The news comes in the wake of the WannaCry epidemic which started back in May 2017 when the NHS suffered a widespread cyber-attack that left staff locked out of computers and many trusts to divert emergency patients. Services like pathology test results, phone and bleep systems, and patient admin systems were forced to a screeching halt once systems were infected. It’s been said that 19,000 operations and appointments were canceled due to the devastating ransomware attack.
“We can be as sure as possible. I can’t obviously go into the detailed intelligence but it’s is widely believed in the community and across a number of countries that North Korea had taken this role,” claims Security Minister, Ben Wallace.
These comments come just days after the National Audit Office claimed the NHS left itself wide-open for attack because they failed to apply patches for Windows 7 that had been available for over 2 months. But the NHS is not alone; several other organizations fell victim to the WannaCry ransomware attack because they failed to patch a known SMB vulnerability that Microsoft issued a fix for in March.

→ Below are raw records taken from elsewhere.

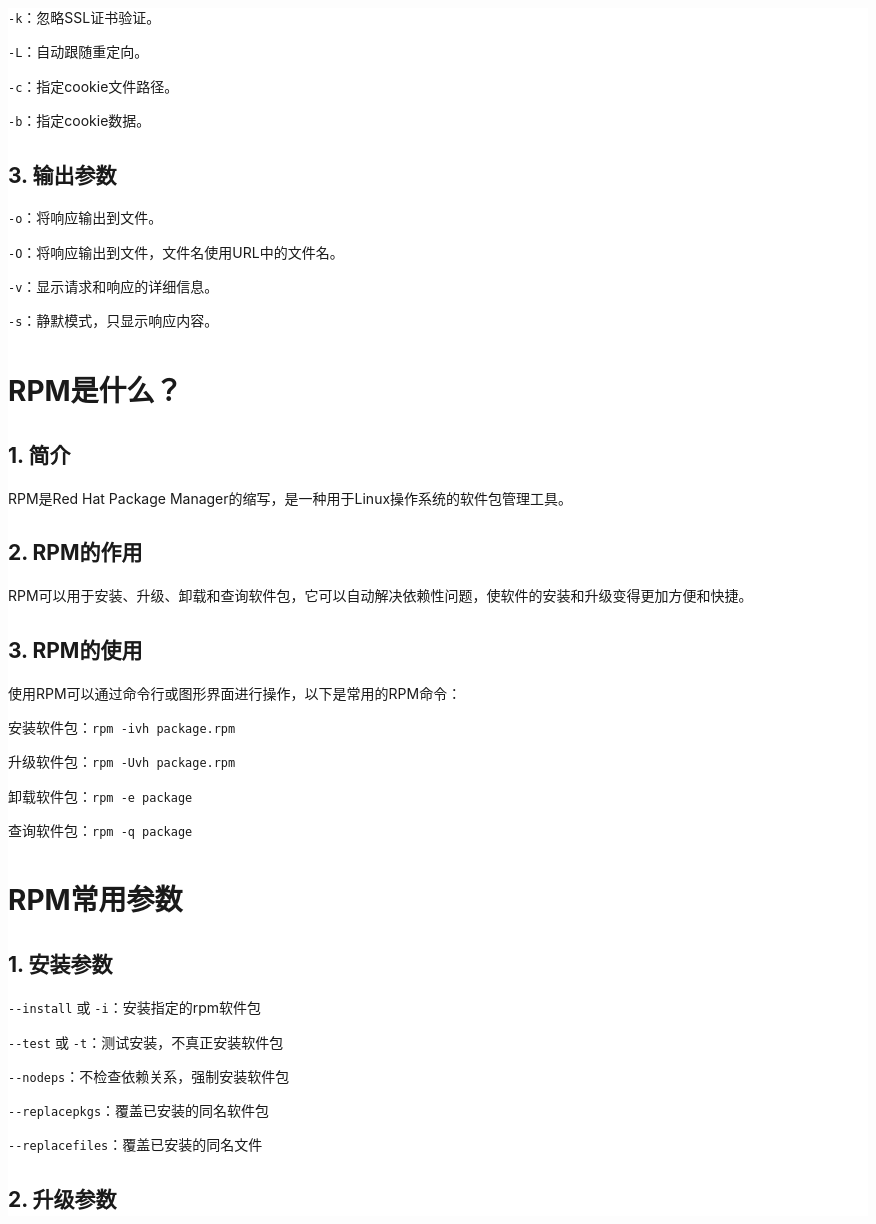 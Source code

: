 `-k`：忽略SSL证书验证。

`-L`：自动跟随重定向。

`-c`：指定cookie文件路径。

`-b`：指定cookie数据。

## 3. 输出参数

`-o`：将响应输出到文件。

`-O`：将响应输出到文件，文件名使用URL中的文件名。

`-v`：显示请求和响应的详细信息。

`-s`：静默模式，只显示响应内容。

# RPM是什么？

## 1. 简介

RPM是Red Hat Package Manager的缩写，是一种用于Linux操作系统的软件包管理工具。

## 2. RPM的作用

RPM可以用于安装、升级、卸载和查询软件包，它可以自动解决依赖性问题，使软件的安装和升级变得更加方便和快捷。

## 3. RPM的使用

使用RPM可以通过命令行或图形界面进行操作，以下是常用的RPM命令：

安装软件包：`rpm -ivh package.rpm`

升级软件包：`rpm -Uvh package.rpm`

卸载软件包：`rpm -e package`

查询软件包：`rpm -q package`

# RPM常用参数

## 1. 安装参数

`--install` 或 `-i`：安装指定的rpm软件包

`--test` 或 `-t`：测试安装，不真正安装软件包

`--nodeps`：不检查依赖关系，强制安装软件包

`--replacepkgs`：覆盖已安装的同名软件包

`--replacefiles`：覆盖已安装的同名文件

## 2. 升级参数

While this certainly is not the first time someone has pointed the blame to North Korea, this is the first accusation to come from the UK government. Earlier this month Microsoft’s president Brad Smith was quoted saying, “I think at this point that all observers in the know have concluded that WannaCry was caused by North Korea using cyber tools or weapons that were stolen from the National Security Agency in the United States.”